WORK ITEM – An exact transcription of each entry below is required, without any pictures.

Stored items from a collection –
========================

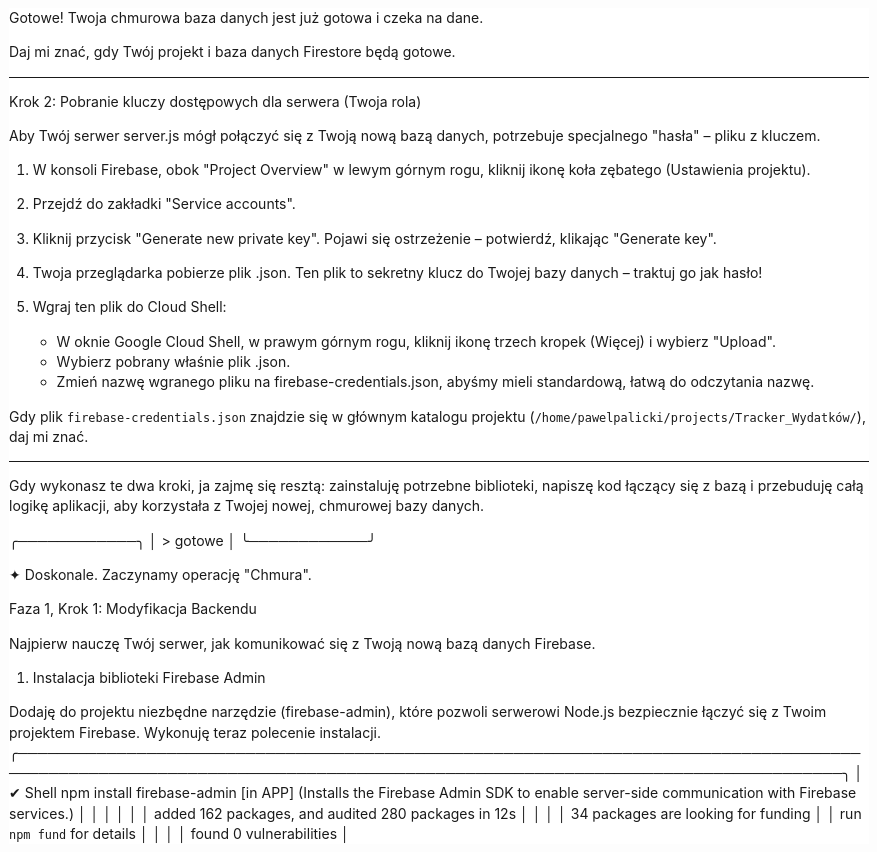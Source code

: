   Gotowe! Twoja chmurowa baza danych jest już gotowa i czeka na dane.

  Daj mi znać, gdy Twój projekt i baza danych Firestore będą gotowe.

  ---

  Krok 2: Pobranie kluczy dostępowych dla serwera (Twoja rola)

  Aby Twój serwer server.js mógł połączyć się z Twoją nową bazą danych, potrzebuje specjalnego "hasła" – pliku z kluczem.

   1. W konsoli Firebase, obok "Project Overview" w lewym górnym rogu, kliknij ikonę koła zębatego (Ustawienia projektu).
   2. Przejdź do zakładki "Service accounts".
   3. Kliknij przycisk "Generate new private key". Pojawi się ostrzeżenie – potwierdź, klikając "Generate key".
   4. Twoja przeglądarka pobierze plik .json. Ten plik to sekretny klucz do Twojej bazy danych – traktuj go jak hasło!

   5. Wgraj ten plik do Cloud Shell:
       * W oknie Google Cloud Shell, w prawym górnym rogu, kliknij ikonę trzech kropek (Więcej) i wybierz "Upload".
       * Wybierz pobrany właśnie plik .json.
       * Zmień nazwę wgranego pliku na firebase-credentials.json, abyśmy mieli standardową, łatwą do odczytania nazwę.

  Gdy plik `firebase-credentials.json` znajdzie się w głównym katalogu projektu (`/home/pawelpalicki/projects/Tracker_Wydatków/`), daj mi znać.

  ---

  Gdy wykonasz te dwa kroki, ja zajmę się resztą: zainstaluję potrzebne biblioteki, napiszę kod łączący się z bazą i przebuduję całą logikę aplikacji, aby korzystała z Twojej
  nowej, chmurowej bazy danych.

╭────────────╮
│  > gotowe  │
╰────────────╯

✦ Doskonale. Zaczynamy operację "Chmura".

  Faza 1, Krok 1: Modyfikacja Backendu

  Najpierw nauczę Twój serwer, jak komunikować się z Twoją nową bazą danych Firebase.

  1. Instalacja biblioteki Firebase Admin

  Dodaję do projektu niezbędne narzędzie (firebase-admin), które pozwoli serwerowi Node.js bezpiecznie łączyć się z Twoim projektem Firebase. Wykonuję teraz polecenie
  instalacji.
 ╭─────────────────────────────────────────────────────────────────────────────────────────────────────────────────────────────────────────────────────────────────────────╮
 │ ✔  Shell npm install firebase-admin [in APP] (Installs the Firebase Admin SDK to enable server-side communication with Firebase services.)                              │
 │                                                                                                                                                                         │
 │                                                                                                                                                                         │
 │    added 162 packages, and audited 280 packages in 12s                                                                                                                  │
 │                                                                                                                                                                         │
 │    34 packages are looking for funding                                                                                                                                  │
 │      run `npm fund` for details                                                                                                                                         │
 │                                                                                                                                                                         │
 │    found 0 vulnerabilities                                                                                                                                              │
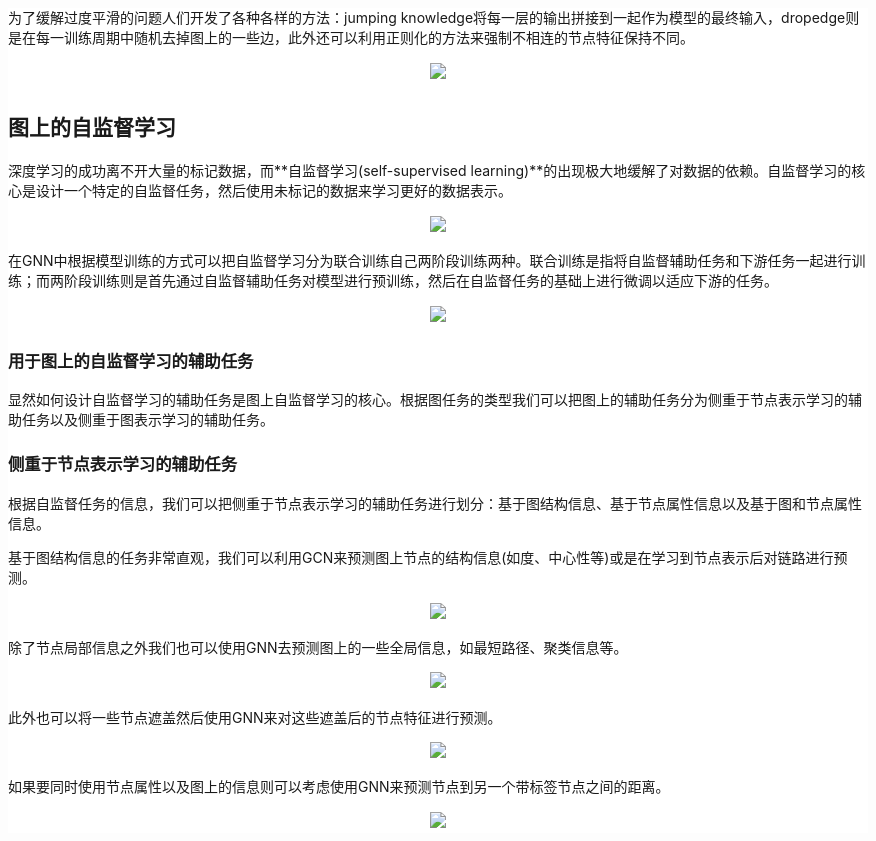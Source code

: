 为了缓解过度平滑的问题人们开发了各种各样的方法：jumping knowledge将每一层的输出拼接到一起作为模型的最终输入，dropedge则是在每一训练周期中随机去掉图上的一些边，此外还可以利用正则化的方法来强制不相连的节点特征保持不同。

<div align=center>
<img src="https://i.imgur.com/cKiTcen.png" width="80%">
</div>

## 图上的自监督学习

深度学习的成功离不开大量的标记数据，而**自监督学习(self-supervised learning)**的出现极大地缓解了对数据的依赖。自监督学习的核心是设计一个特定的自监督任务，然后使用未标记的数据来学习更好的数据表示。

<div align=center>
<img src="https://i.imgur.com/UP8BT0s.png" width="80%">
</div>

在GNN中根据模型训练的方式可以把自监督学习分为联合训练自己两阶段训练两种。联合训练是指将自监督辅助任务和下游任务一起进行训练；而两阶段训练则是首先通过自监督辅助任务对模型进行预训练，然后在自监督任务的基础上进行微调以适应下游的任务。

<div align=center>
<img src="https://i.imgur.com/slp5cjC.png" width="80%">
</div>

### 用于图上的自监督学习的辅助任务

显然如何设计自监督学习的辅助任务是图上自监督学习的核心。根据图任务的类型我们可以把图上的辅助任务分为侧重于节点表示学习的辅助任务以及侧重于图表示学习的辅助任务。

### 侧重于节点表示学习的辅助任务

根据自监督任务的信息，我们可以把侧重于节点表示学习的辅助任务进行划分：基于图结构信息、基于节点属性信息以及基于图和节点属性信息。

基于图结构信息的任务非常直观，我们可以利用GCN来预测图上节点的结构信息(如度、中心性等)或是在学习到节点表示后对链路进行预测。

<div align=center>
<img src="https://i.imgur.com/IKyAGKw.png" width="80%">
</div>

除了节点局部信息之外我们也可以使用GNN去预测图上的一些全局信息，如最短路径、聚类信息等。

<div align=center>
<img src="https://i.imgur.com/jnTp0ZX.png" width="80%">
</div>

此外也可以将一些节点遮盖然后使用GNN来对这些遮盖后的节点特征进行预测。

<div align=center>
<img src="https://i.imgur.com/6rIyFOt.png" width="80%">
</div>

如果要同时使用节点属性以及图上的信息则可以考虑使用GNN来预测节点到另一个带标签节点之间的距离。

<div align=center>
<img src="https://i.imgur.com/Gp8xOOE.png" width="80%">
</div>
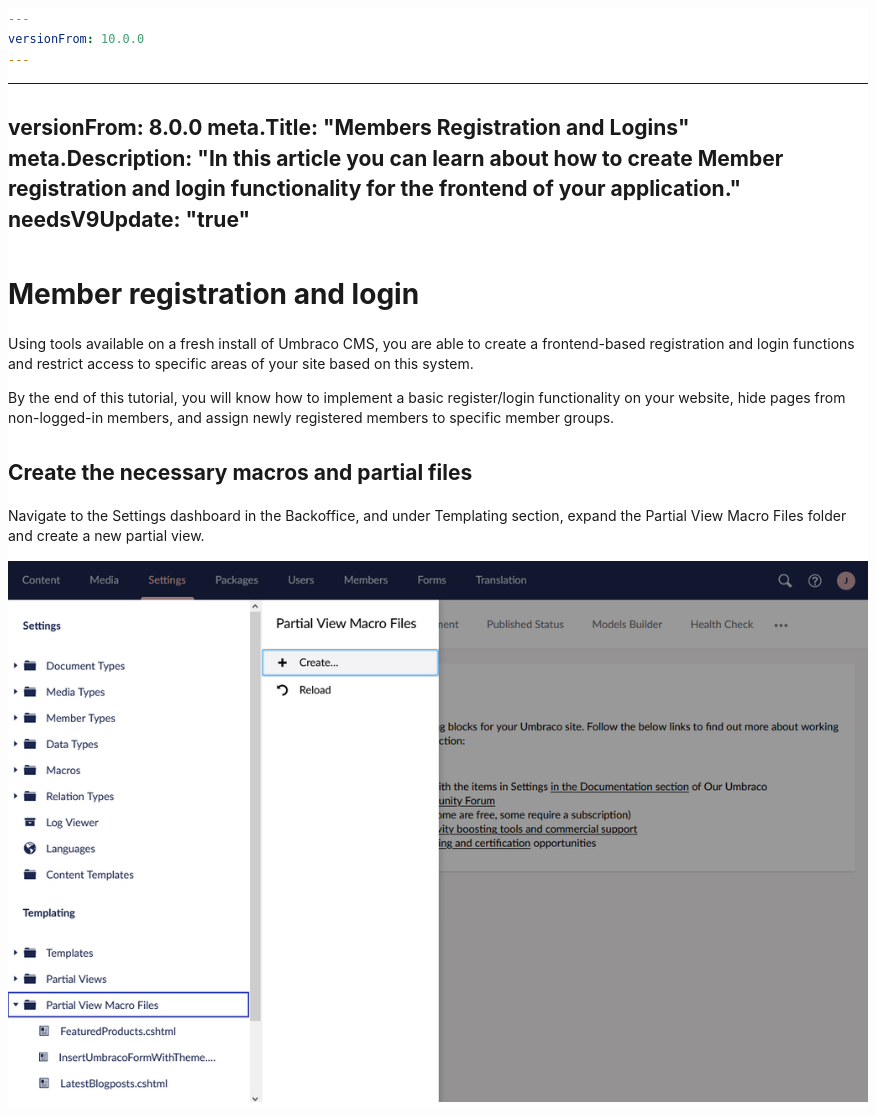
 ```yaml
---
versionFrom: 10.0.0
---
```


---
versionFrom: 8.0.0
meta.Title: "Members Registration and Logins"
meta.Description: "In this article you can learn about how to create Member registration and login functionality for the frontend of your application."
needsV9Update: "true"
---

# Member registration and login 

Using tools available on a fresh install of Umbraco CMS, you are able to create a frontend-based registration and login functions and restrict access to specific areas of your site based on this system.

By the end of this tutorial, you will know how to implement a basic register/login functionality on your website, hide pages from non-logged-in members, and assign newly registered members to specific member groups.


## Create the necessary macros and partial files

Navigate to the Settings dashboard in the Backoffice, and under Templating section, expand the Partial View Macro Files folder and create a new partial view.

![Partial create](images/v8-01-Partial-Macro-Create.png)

========================

RESPONSE AREA –
Source code

:   Gotowe! Twoja chmurowa baza danych jest już gotowa i czeka na dane.

  Daj mi znać, gdy Twój projekt i baza danych Firestore będą gotowe.

  ---

  Krok 2: Pobranie kluczy dostępowych dla serwera (Twoja rola)

  Aby Twój serwer server.js mógł połączyć się z Twoją nową bazą danych, potrzebuje specjalnego "hasła" – pliku z kluczem.

   1. W konsoli Firebase, obok "Project Overview" w lewym górnym rogu, kliknij ikonę koła zębatego (Ustawienia projektu).
   2. Przejdź do zakładki "Service accounts".
   3. Kliknij przycisk "Generate new private key". Pojawi się ostrzeżenie – potwierdź, klikając "Generate key".
   4. Twoja przeglądarka pobierze plik .json. Ten plik to sekretny klucz do Twojej bazy danych – traktuj go jak hasło!

   5. Wgraj ten plik do Cloud Shell:
       * W oknie Google Cloud Shell, w prawym górnym rogu, kliknij ikonę trzech kropek (Więcej) i wybierz "Upload".
       * Wybierz pobrany właśnie plik .json.
       * Zmień nazwę wgranego pliku na firebase-credentials.json, abyśmy mieli standardową, łatwą do odczytania nazwę.

  Gdy plik `firebase-credentials.json` znajdzie się w głównym katalogu projektu (`/home/pawelpalicki/projects/Tracker_Wydatków/`), daj mi znać.

  ---

  Gdy wykonasz te dwa kroki, ja zajmę się resztą: zainstaluję potrzebne biblioteki, napiszę kod łączący się z bazą i przebuduję całą logikę aplikacji, aby korzystała z Twojej
  nowej, chmurowej bazy danych.

╭────────────╮
│  > gotowe  │
╰────────────╯

✦ Doskonale. Zaczynamy operację "Chmura".

  Faza 1, Krok 1: Modyfikacja Backendu

  Najpierw nauczę Twój serwer, jak komunikować się z Twoją nową bazą danych Firebase.

  1. Instalacja biblioteki Firebase Admin

  Dodaję do projektu niezbędne narzędzie (firebase-admin), które pozwoli serwerowi Node.js bezpiecznie łączyć się z Twoim projektem Firebase. Wykonuję teraz polecenie
  instalacji.
 ╭─────────────────────────────────────────────────────────────────────────────────────────────────────────────────────────────────────────────────────────────────────────╮
 │ ✔  Shell npm install firebase-admin [in APP] (Installs the Firebase Admin SDK to enable server-side communication with Firebase services.)                              │
 │                                                                                                                                                                         │
 │                                                                                                                                                                         │
 │    added 162 packages, and audited 280 packages in 12s                                                                                                                  │
 │                                                                                                                                                                         │
 │    34 packages are looking for funding                                                                                                                                  │
 │      run `npm fund` for details                                                                                                                                         │
 │                                                                                                                                                                         │
 │    found 0 vulnerabilities                                                                                                                                              │
Source code

: 为了缓解过度平滑的问题人们开发了各种各样的方法：jumping knowledge将每一层的输出拼接到一起作为模型的最终输入，dropedge则是在每一训练周期中随机去掉图上的一些边，此外还可以利用正则化的方法来强制不相连的节点特征保持不同。

<div align=center>
<img src="https://i.imgur.com/cKiTcen.png" width="80%">
</div>

## 图上的自监督学习

深度学习的成功离不开大量的标记数据，而**自监督学习(self-supervised learning)**的出现极大地缓解了对数据的依赖。自监督学习的核心是设计一个特定的自监督任务，然后使用未标记的数据来学习更好的数据表示。

<div align=center>
<img src="https://i.imgur.com/UP8BT0s.png" width="80%">
</div>

在GNN中根据模型训练的方式可以把自监督学习分为联合训练自己两阶段训练两种。联合训练是指将自监督辅助任务和下游任务一起进行训练；而两阶段训练则是首先通过自监督辅助任务对模型进行预训练，然后在自监督任务的基础上进行微调以适应下游的任务。

<div align=center>
<img src="https://i.imgur.com/slp5cjC.png" width="80%">
</div>

### 用于图上的自监督学习的辅助任务

显然如何设计自监督学习的辅助任务是图上自监督学习的核心。根据图任务的类型我们可以把图上的辅助任务分为侧重于节点表示学习的辅助任务以及侧重于图表示学习的辅助任务。

### 侧重于节点表示学习的辅助任务

根据自监督任务的信息，我们可以把侧重于节点表示学习的辅助任务进行划分：基于图结构信息、基于节点属性信息以及基于图和节点属性信息。

基于图结构信息的任务非常直观，我们可以利用GCN来预测图上节点的结构信息(如度、中心性等)或是在学习到节点表示后对链路进行预测。

<div align=center>
<img src="https://i.imgur.com/IKyAGKw.png" width="80%">
</div>

除了节点局部信息之外我们也可以使用GNN去预测图上的一些全局信息，如最短路径、聚类信息等。

<div align=center>
<img src="https://i.imgur.com/jnTp0ZX.png" width="80%">
</div>

此外也可以将一些节点遮盖然后使用GNN来对这些遮盖后的节点特征进行预测。

<div align=center>
<img src="https://i.imgur.com/6rIyFOt.png" width="80%">
</div>

如果要同时使用节点属性以及图上的信息则可以考虑使用GNN来预测节点到另一个带标签节点之间的距离。

<div align=center>
<img src="https://i.imgur.com/Gp8xOOE.png" width="80%">
</div>
 ```yaml
---
versionFrom: 10.0.0
---
```


---
versionFrom: 8.0.0
meta.Title: "Members Registration and Logins"
meta.Description: "In this article you can learn about how to create Member registration and login functionality for the frontend of your application."
needsV9Update: "true"
---

# Member registration and login 

Using tools available on a fresh install of Umbraco CMS, you are able to create a frontend-based registration and login functions and restrict access to specific areas of your site based on this system.

By the end of this tutorial, you will know how to implement a basic register/login functionality on your website, hide pages from non-logged-in members, and assign newly registered members to specific member groups.


## Create the necessary macros and partial files

Navigate to the Settings dashboard in the Backoffice, and under Templating section, expand the Partial View Macro Files folder and create a new partial view.

![Partial create](images/v8-01-Partial-Macro-Create.png)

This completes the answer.